Your documentation is much longer than your code.
Is there a simpler way to explain how this works?

It would probably help to see what the clock looks like as json,
initially, then what the concurrent versions look like, and then the merged version.

Also, adding methods like protocol.isConcurrent(a, b).
Would be a lot easier to read than protocol.compare(a, b) == protocol.conts.CONCURRENT
this isn't C.

If I am using this module, do I have to implement the way documents are merged?
It would be good to expand the calendar example to show merging actual data.

Vector clocks are not Lamport clocks

I realize this is likely a dead project, however there is a bit of misinformation in your README that may confuse people who are new to the subject.

That line is this:

For distributed systems, the ideal data structure to use is a vector clock, also known as a Lamport Clock.

vector clocks: when to use?

I've been thinking about when it's necessary to use vector clocks.
Vector clocks enable you do decide whether two events are concurrent (one cannot have caused the other) or causal.

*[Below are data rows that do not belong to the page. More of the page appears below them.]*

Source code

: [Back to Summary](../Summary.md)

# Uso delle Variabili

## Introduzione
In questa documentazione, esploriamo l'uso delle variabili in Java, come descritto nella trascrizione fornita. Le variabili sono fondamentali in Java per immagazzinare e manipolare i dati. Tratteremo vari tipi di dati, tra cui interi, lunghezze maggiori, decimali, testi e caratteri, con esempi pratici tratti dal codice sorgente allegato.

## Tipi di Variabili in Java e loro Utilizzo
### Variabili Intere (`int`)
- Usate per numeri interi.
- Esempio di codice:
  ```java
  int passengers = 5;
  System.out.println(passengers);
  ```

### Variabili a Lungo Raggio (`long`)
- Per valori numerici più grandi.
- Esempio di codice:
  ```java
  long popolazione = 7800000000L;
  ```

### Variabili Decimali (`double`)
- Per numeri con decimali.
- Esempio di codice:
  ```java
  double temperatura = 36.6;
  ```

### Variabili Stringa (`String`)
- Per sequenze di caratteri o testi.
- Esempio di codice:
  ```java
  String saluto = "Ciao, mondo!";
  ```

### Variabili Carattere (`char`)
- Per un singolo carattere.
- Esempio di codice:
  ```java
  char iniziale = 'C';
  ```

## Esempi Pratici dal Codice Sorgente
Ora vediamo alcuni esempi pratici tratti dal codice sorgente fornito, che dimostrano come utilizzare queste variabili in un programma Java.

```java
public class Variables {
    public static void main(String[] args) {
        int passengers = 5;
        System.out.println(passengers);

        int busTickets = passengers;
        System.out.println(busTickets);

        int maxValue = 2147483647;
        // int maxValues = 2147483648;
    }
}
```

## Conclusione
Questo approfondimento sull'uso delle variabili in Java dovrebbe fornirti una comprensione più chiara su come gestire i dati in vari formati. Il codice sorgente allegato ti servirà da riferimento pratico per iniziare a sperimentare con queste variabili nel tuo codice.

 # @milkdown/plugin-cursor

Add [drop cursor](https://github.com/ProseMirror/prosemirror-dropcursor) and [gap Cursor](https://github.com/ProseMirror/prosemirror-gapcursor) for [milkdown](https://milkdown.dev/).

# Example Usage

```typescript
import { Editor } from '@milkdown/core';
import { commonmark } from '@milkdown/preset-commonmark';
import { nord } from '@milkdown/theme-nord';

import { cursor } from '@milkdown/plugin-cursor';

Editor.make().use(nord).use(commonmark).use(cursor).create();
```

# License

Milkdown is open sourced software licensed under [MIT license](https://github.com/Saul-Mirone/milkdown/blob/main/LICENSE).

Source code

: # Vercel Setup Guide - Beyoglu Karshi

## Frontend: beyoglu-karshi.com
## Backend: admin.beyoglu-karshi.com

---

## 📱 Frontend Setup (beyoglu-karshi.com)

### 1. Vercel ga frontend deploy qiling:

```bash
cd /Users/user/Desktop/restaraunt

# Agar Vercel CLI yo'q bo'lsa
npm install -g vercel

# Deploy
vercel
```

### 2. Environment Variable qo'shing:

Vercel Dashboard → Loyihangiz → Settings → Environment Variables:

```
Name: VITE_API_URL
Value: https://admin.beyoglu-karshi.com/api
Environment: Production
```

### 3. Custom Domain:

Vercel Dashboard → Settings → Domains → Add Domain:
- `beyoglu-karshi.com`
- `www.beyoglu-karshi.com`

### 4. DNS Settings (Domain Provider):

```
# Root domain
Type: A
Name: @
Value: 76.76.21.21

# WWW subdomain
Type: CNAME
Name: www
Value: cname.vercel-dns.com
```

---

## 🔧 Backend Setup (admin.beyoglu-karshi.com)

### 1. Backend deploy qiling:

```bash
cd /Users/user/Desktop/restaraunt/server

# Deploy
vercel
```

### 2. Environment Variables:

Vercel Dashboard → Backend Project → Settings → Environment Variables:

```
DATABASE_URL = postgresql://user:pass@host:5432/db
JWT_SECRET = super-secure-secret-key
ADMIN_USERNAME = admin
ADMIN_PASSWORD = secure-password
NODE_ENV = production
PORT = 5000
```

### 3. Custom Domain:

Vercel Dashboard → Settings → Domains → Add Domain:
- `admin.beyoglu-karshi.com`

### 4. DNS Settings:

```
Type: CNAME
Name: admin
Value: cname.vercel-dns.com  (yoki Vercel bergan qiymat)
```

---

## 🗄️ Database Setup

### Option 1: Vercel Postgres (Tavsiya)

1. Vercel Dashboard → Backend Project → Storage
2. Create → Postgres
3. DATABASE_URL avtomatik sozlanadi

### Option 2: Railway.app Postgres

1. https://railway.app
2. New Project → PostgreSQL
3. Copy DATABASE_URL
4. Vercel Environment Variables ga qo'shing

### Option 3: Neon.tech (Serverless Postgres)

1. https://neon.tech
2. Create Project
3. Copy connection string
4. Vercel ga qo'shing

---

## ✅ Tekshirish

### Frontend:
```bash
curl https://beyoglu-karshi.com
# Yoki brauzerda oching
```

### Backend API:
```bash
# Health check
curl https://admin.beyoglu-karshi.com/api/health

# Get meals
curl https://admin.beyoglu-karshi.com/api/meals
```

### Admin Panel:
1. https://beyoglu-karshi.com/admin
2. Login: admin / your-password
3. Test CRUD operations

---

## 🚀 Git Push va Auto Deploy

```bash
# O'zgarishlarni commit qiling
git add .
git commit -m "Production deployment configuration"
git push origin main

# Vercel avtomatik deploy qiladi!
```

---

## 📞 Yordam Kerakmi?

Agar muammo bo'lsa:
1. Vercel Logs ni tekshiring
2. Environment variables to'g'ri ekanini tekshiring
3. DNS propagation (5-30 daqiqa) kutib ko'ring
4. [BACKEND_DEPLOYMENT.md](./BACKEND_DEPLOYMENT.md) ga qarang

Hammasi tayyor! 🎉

It depends on how your application handles concurrency. Assuming this is used to track updates to data, then if you have two concurrent updates A,B you merge them into a third update C. so that isCausal(A, C) and isCausal(B, C).

this is a "two way merge" http://en.wikipedia.org/wiki/Merge_%28revision_control%29#Two-way_Merge this will be unreliable if your data structure isn't commutative.
if A, B, C are concurrent merge(merge(A,B), C) MUST equal merge(merge(C,B), A). However, if our updates are commutative, do we still need vector clocks?

I'm not sure that we do, unless users perform the merges. or the merges are performed by a single authority, and not distributed. If a merge is commutative then merge(A, B) == B if isCausal(A, B).

hmm, or is the use case for vector clocks when the merge isn't commutative?

Alternatively, you could use a three way merge, but for this you need the whole histroy of changes so that you can find the common ancestor (or "concestor")

As I see it, is that vector clocks are useful when you need to keep track of events that may be concurrent, but they method for resolving concurrent changes is left unspecified by the system (as how dynamo leaves merges up to the application)

The merge doesn't necessarily need to be commutative, because you will still get eventual consistency by propagating the arbitrary merge.

I think I've answered my own question by writing this issue, what do you think?